1 - U.S. Geological Survey, Astrogeology Program, Flagstaff, Arizona, USA

2 - University of Arizona, Lunar and Planetary Laboratory, Tucson, Arizona, USA



The Mars Reconnaissance Orbiter (MRO) arrived at Mars on 10 March 2006 and began its primary science phase in November. The High Resolution Stereo Imaging Experiment (HiRISE) on MRO is the largest, most complex camera ever flown to another planet. Plans call for this scanner to image roughly 1% of Mars by area at a pixel scale of 0.3 m during the next Mars year. Among the thousands of images will be ~1000 stereopairs that will provide an unprecedented three-dimensional view of the Martian surface at meter scale. These stereopairs will provide a tremendous amount of information for focused scientific studies, landing site selection and validation, and the operation of future landers and rovers. In this paper, we describe our approach to generating geodetically controlled digital topographic models (DTMs) from such stereopairs, our first results, and plans for future DTM production.

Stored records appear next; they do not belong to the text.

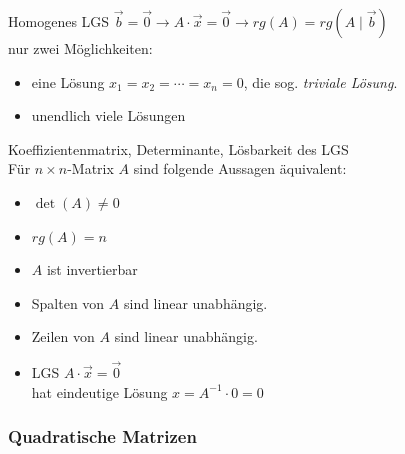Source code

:     \begin{definition}{Homogenes LGS}
        $\vec{b}=\vec{0} \rightarrow A\cdot\vec{x}=\vec{0} \rightarrow rg(A)=rg(A\mid\vec{b})$\\
        nur zwei Möglichkeiten:
            \begin{itemize}
                \item eine Lösung $x_1=x_2=\cdots=x_n=0$, die sog. \textit{triviale Lösung}.
                \item unendlich viele Lösungen
            \end{itemize}
    \end{definition}

    \begin{theorem}{Koeffizientenmatrix{,} Determinante{,} Lösbarkeit des LGS }\\
        Für $n\times n$-Matrix $A$ sind folgende Aussagen äquivalent:
    
        \vspace{1mm}
    
        \begin{minipage}{0.3\linewidth}
            \begin{itemize}
                \item $\det(A)\neq 0$
                \item $rg(A)=n$
                \item $A$ ist invertierbar
            \end{itemize}
        \end{minipage}
        \begin{minipage}{0.7\linewidth}
            \begin{itemize}
                \item Spalten von $A$ sind linear unabhängig.
                \item Zeilen von $A$ sind linear unabhängig.
                \item LGS $A\cdot\vec{x}=\vec{0}$ \\hat eindeutige Lösung $x=A^{-1}\cdot 0=0$
            \end{itemize}
        \end{minipage}
    \end{theorem}


  

\subsubsection*{Quadratische Matrizen}



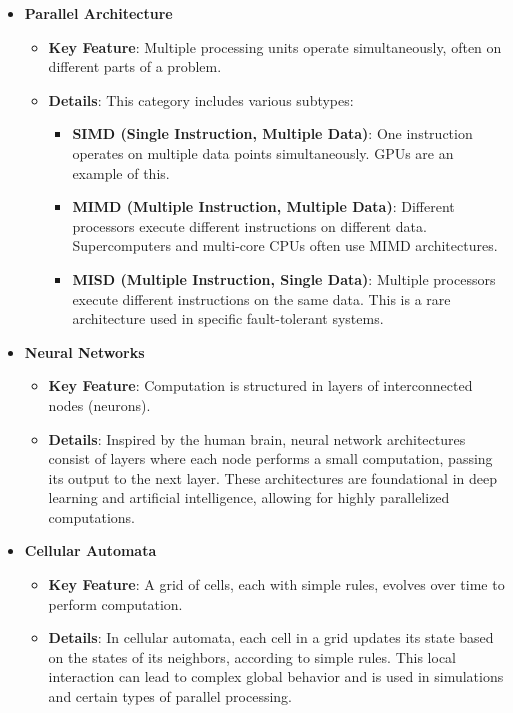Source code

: \documentclass{article}
\begin{document}
\begin{itemize}
    \item{\textbf{Parallel Architecture}}
    \begin{itemize}
        \item{\textbf{Key Feature}}: Multiple processing units operate simultaneously, often on different parts of a problem.
        \item{\textbf{Details}}: This category includes various subtypes:
        \begin{itemize}
            \item{\textbf{SIMD (Single Instruction, Multiple Data)}}: One instruction operates on multiple data points simultaneously. GPUs are an example of this.
            \item{\textbf{MIMD (Multiple Instruction, Multiple Data)}}: Different processors execute different instructions on different data. Supercomputers and multi-core CPUs often use MIMD architectures.
            \item{\textbf{MISD (Multiple Instruction, Single Data)}}: Multiple processors execute different instructions on the same data. This is a rare architecture used in specific fault-tolerant systems.
        \end{itemize}
    \end{itemize}

    \item{\textbf{Neural Networks}}
    \begin{itemize}
        \item{\textbf{Key Feature}}: Computation is structured in layers of interconnected nodes (neurons).
        \item{\textbf{Details}}: Inspired by the human brain, neural network architectures consist of layers where each node performs a small computation, passing its output to the next layer. These architectures are foundational in deep learning and artificial intelligence, allowing for highly parallelized computations.
    \end{itemize}

    \item{\textbf{Cellular Automata}}
    \begin{itemize}
        \item{\textbf{Key Feature}}: A grid of cells, each with simple rules, evolves over time to perform computation.
        \item{\textbf{Details}}: In cellular automata, each cell in a grid updates its state based on the states of its neighbors, according to simple rules. This local interaction can lead to complex global behavior and is used in simulations and certain types of parallel processing.
    \end{itemize}


\end{itemize}
\end{document}
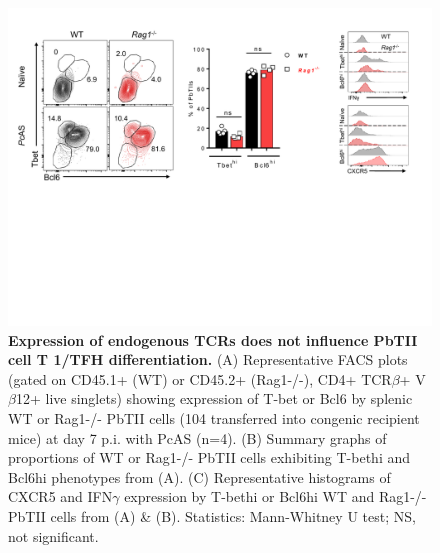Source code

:\begin{figure}
    \centering
    \includegraphics[width=\textwidth]{"Fig S11 rev3"}
    \caption[Expression of endogenous TCRs does not influence PbTII cell T 1/TFH differentiation]{\textbf{Expression of endogenous TCRs does not influence PbTII cell T 1/TFH differentiation.} (A) Representative FACS plots (gated on CD45.1+ (WT) or CD45.2+ (Rag1-/-), CD4+ TCR\( \beta \)+ V\( \beta \)12+ live singlets) showing expression of T-bet or Bcl6 by splenic WT or Rag1-/- PbTII cells (104 transferred into congenic recipient mice) at day 7 p.i. with PcAS (n=4). (B) Summary graphs of proportions of WT or Rag1-/- PbTII cells exhibiting T-bethi and Bcl6hi phenotypes from (A). (C) Representative histograms of CXCR5 and IFN\( \gamma \) expression by T-bethi or Bcl6hi WT and Rag1-/- PbTII cells from (A) \& (B). Statistics: Mann-Whitney U test; NS, not significant.}
    \label{fig:ms11}
\end{figure}

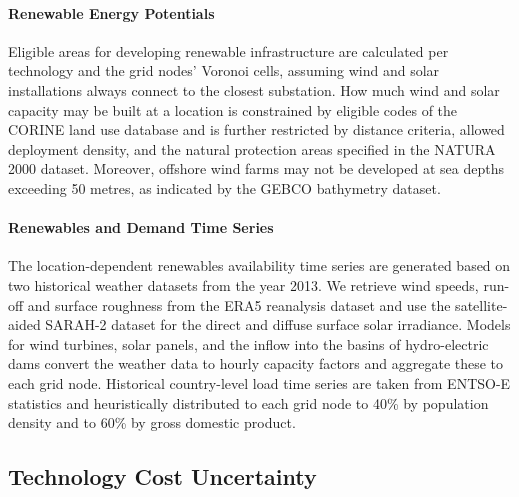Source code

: 
\paragraph{Renewable Energy Potentials}
Eligible areas for developing renewable infrastructure are calculated
per technology and the grid nodes' Voronoi cells, assuming wind and solar installations always connect to the closest substation. 
How much wind and solar capacity may be built at a location is constrained by
eligible codes of the CORINE land use database and is further restricted by distance criteria,
allowed deployment density, and the natural protection areas specified in the NATURA 2000 dataset.
Moreover, offshore wind farms may not be developed at sea depths exceeding 50 metres,
as indicated by the GEBCO bathymetry dataset. 


\paragraph{Renewables and Demand Time Series}
The location-dependent renewables availability time series are generated
based on two historical weather datasets from the year 2013.
We retrieve wind speeds, run-off and surface roughness from the ERA5 reanalysis dataset and
use the satellite-aided SARAH-2 dataset for the direct and diffuse surface solar irradiance.
Models for wind turbines, solar panels, and the inflow into the basins of hydro-electric dams
convert the weather data to hourly capacity factors and aggregate these to each grid node.
Historical country-level load time series are taken from ENTSO-E statistics and
heuristically distributed to each grid node to 40\% by population density and to 60\% by gross domestic product.


\subsection{Technology Cost Uncertainty}
\label{sec:uncertainty}

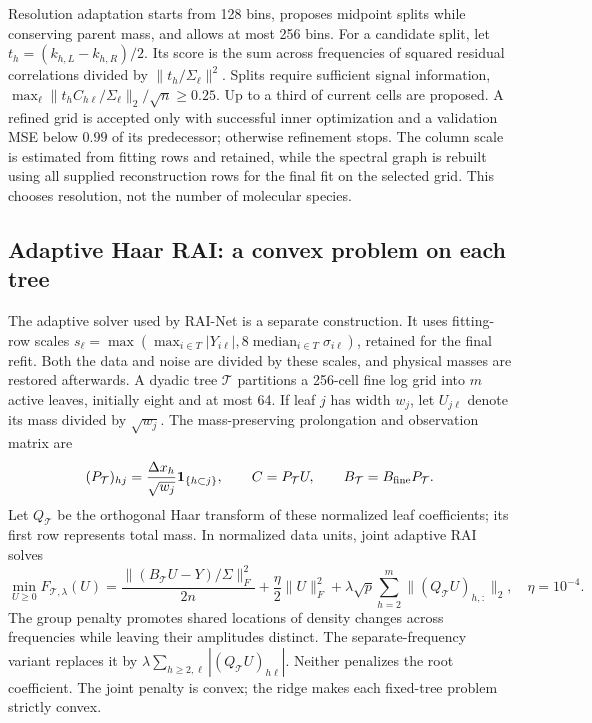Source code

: Resolution adaptation starts from 128 bins, proposes midpoint splits while conserving parent mass, and allows at most 256 bins. For a candidate split, let $t_h=(k_{h,L}-k_{h,R})/2$. Its score is the sum across frequencies of squared residual correlations divided by $\|t_h/\Sigma_\ell\|^2$. Splits require sufficient signal information, $\max_\ell\|t_h C_{h\ell}/\Sigma_\ell\|_2/\sqrt n\geq0.25$. Up to a third of current cells are proposed. A refined grid is accepted only with successful inner optimization and a validation MSE below $0.99$ of its predecessor; otherwise refinement stops. The column scale is estimated from fitting rows and retained, while the spectral graph is rebuilt using all supplied reconstruction rows for the final fit on the selected grid. This chooses resolution, not the number of molecular species.

\subsection{Adaptive Haar RAI: a convex problem on each tree}\label{sec:raiadaptive}
The adaptive solver used by RAI-Net is a separate construction. It uses fitting-row scales $s_\ell=\max(\max_{i\in T}|Y_{i\ell}|,8\operatorname{median}_{i\in T}\sigma_{i\ell})$, retained for the final refit. Both the data and noise are divided by these scales, and physical masses are restored afterwards. A dyadic tree $\mathcal T$ partitions a 256-cell fine log grid into $m$ active leaves, initially eight and at most 64. If leaf $j$ has width $w_j$, let $U_{j\ell}$ denote its mass divided by $\sqrt{w_j}$. The mass-preserving prolongation and observation matrix are
\begin{equation}\label{eq:raiprojection}
 (P_{\mathcal T})_{hj}=\frac{\Delta x_h}{\sqrt{w_j}}\one_{\{h\subset j\}},
 \qquad C=P_{\mathcal T}U,\qquad B_{\mathcal T}=B_{\rm fine}P_{\mathcal T}.
\end{equation}
Let $Q_{\mathcal T}$ be the orthogonal Haar transform of these normalized leaf coefficients; its first row represents total mass. In normalized data units, joint adaptive RAI solves
\begin{equation}\label{eq:raihaar}
 \min_{U\geq0} F_{\mathcal T,\lambda}(U)
 =\frac{\|(B_{\mathcal T}U-Y)/\Sigma\|_F^2}{2n}
 +\frac{\eta}{2}\|U\|_F^2
 +\lambda\sqrt p\sum_{h=2}^{m}\|(Q_{\mathcal T}U)_{h,:}\|_2,
 \quad \eta=10^{-4}.
\end{equation}
The group penalty promotes shared locations of density changes across frequencies while leaving their amplitudes distinct. The separate-frequency variant replaces it by $\lambda\sum_{h\geq2,\ell}|(Q_{\mathcal T}U)_{h\ell}|$. Neither penalizes the root coefficient. The joint penalty is convex; the ridge makes each fixed-tree problem strictly convex.

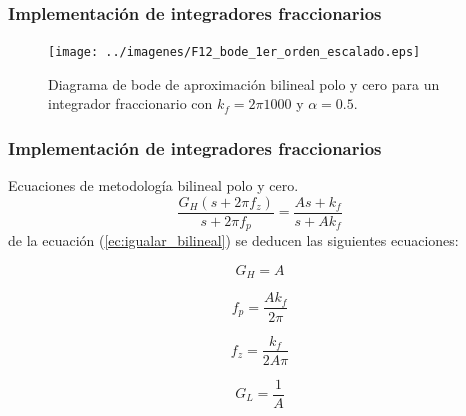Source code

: \documentclass[10pt]{beamer}
\begin{document}
	\begin{frame}
		\frametitle{Implementación de integradores fraccionarios}
		\begin{figure}[hbtp]
		\caption{Diagrama de bode de aproximación bilineal polo y cero para un integrador fraccionario con $k_{f} = 2\pi 1000$ y  $\alpha = 0.5$.} 
		\label{fig:F12_bode_1er_orden_escalado}
		\centering
		\texttt{[image: ../imagenes/F12\_bode\_1er\_orden\_escalado.eps]}
	\end{figure}
	\end{frame}
	\begin{frame}
		\frametitle{Implementación de integradores fraccionarios}
		\begin{block}{Ecuaciones de metodología bilineal polo y cero.}
			 \begin{equation}
	 \frac{G_{H}(s + 2 \pi f_{z})}{s + 2 \pi f_{p}} = \frac{As + k_{f}}{s + A k_{f}}
	 \label{ec:igualar_bilineal}
	 \end{equation}
	 de la ecuación (\ref{ec:igualar_bilineal}) se deducen las siguientes ecuaciones:
	 
	 \begin{equation}
		 G_{H} = A
		 \label{ec:bilineal_gh}
	 \end{equation}
	 
	 \begin{equation}
	 	f_{p} = \frac{A k_{f}}{2 \pi}
	 	\label{ec:bilineal_fp}
	 \end{equation}
	 
	 \begin{equation}
		f_{z} = \frac{k_{f}}{ 2A \pi}
		\label{ec:bilineal_fz}
	 \end{equation}
	 
	 \begin{equation}
	 G_{L} = \frac{1}{A}
	 \label{ec:bilineal_gl}
	 \end{equation}
		\end{block}
	\end{frame}
\end{document}
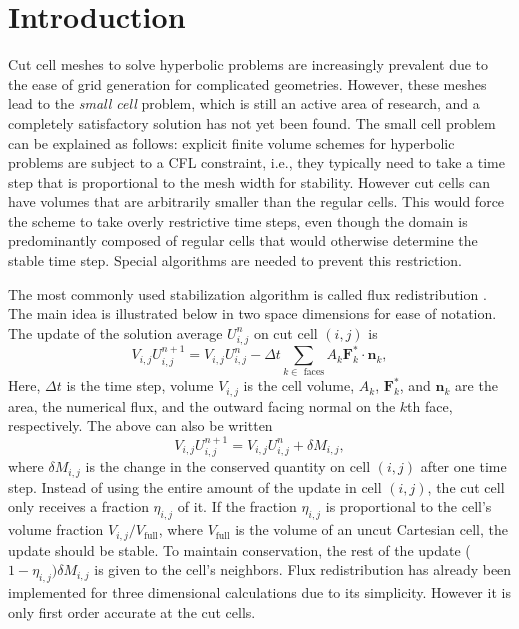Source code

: \section{Introduction}\label{sec:intro}
Cut cell meshes to solve hyperbolic problems 
are increasingly prevalent due to the ease 
of grid generation for complicated geometries. 
However, these meshes lead to the {\em small cell} problem, which
is still an active area of research, and  
a completely satisfactory solution has not yet been found.
The small cell problem can be explained as follows: explicit
finite volume schemes for hyperbolic problems are subject to a CFL constraint, i.e.,  they typically need to take a time step that is proportional to the mesh width for
stability. However cut cells can have volumes that are arbitrarily smaller than the regular cells.  This would force the scheme to take overly restrictive time steps, even though the domain is predominantly composed of regular cells that would otherwise determine the stable time step. Special algorithms are needed to prevent this restriction.

The most commonly used stabilization algorithm is called flux
redistribution \cite{chern:colella,vof:colella}. The main idea is illustrated below in two space
dimensions for ease of notation.
The update of the solution average 
$U^n_{i,j}$ on cut cell $(i,j)$  is
\begin{equation*}
V_{i,j} U_{i,j} ^{n+1}  = V_{i,j} U_{i,j}^n  -  \Delta t \sum_{k \in \text{ faces}}A_k \mathbf{F}_k^* \cdot \mathbf{n}_k,
\end{equation*}
Here, $\Delta t$ is the time step,
volume $V_{i,j}$ is the cell volume,
$A_k$, $\mathbf{F}_k^*$, and $\mathbf{n}_k$ are the area, the numerical flux, and the outward facing normal on the $k$th face, respectively.
The above can also be written
\begin{equation*}
V_{i,j} U_{i,j} ^{n+1} = V_{i,j} U_{i,j}^n  +  \delta  M_{i,j} ,
\end{equation*}
where $\delta M_{i,j}$ is the change in the conserved quantity 
on cell $(i,j)$ after one time step.
Instead of using the entire amount of the update in cell $(i,j)$, 
the cut cell only receives a fraction $\eta_{i,j}$ of it.  If the fraction $\eta_{i,j}$
is proportional to the cell's volume fraction $V_{i,j}/V_{\text{full}}$,
where $V_{\text{full}}$ is the volume of an uncut Cartesian cell, the update should be stable. 
To maintain conservation, the rest of the update ($1-\eta_{i,j})\delta M_{i,j}$
is given to the cell's neighbors.  
Flux redistribution has already been implemented for three dimensional
calculations due to its simplicity. However it is only first order accurate at the cut cells.

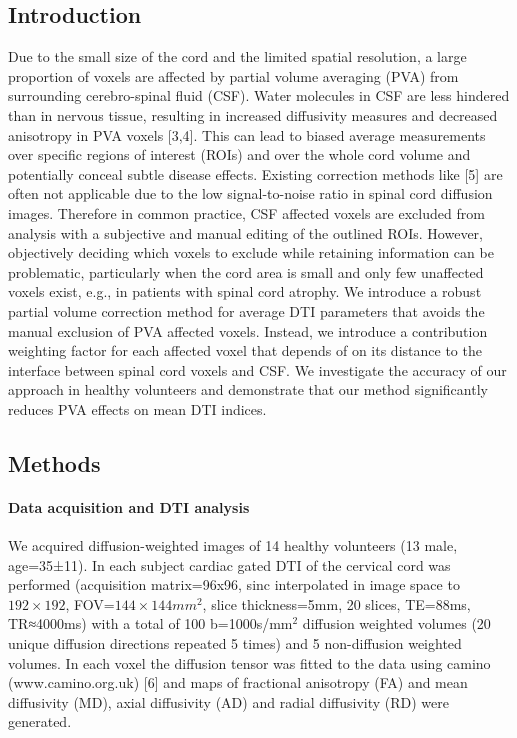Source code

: \subsection*{Introduction} Due to the small size of the cord and the limited spatial resolution, a large proportion of voxels are affected by partial volume averaging (PVA) from surrounding cerebro-spinal fluid (CSF). Water molecules in CSF are less hindered than in nervous tissue, resulting in increased diffusivity measures and decreased anisotropy in PVA voxels [3,4]. This can lead to biased average measurements over specific regions of interest (ROIs) and over the whole cord volume and potentially conceal subtle disease effects. Existing correction methods like [5] are often not applicable due to the low signal-to-noise ratio in spinal cord diffusion images. Therefore in common practice, CSF affected voxels are excluded from analysis with a subjective and manual editing of the outlined ROIs. However, objectively deciding which voxels to exclude while retaining information can be problematic, particularly when the cord area is small and only few unaffected voxels exist, e.g., in patients with spinal cord atrophy. We introduce a robust partial volume correction method for average DTI parameters that avoids the manual exclusion of PVA affected voxels. Instead, we introduce a contribution weighting factor for each affected voxel that depends of on its distance to the interface between spinal cord voxels and CSF. We investigate the accuracy of our approach in healthy volunteers and demonstrate that our method significantly reduces PVA effects on mean DTI indices. 
\subsection*{Methods} 
\paragraph{Data acquisition and DTI analysis} We acquired diffusion-weighted images of 14 healthy volunteers (13 male, age=35±11). In each subject cardiac gated DTI of the cervical cord was performed (acquisition matrix=96x96, sinc interpolated in image space to $192\times 192$, FOV=$144\times 144mm^2$, slice thickness=5mm, 20 slices, TE=88ms, TR≈4000ms) with a total of 100 b=1000s/mm$^2$ diffusion weighted volumes (20 unique diffusion directions repeated 5 times) and 5 non-diffusion weighted volumes. In each voxel the diffusion tensor was fitted to the data using camino (www.camino.org.uk) [6] and maps of fractional anisotropy (FA) and mean diffusivity (MD), axial diffusivity (AD) and radial diffusivity (RD) were generated.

Our approach to the photogrammetric processing of HiRISE images follows that which we have previously described for the MOC and the Mars Express High Resolution Stereo Camera (HRSC). We use the USGS in-house digital cartographic software ISIS to do initial processing, including ingestion, decompression, and radiometric calibration of the images. "Three-dimensional" photogrammetric processing steps, including control and DTM creation and editing, are performed on a photogrammetric workstation running the commercial software SOCET SET ( BAE Systems). Noteworthy departures from past practice are the use of ISIS 3, the object-oriented successor to the older ISIS 2 system, and pre-processing in ISIS to correct geometric complications of the HiRISE images that cannot be modelled in the SOCET sensor model: multiple CCD detectors in the focal plane, optical distortion around an axis far from the detectors, and (ultimately) the small "jitter" motions of spacecraft pointing that distort the images and hence the DTMs.

The first HiRISE stereopair analyzed covers the location of the Opportunity rover near the 750-m crater Victoria in Meridiani planum. This scene is extremely unfavorable for automated stereomatching, with extensive areas that are almost featureless, extremely steep, or both. These problems are offset by the high quality of the HiRISE imagery, permitting us to obtain a 1 m/post DTM that required only limited interactive editing. Future mapping of the Spirit rover site, potential landing sites for the Phoenix mission, and a variety of scientifically interesting targets, all of which have much more surface texture that will facilitate stereomatching, are likely to proceed even more successfully.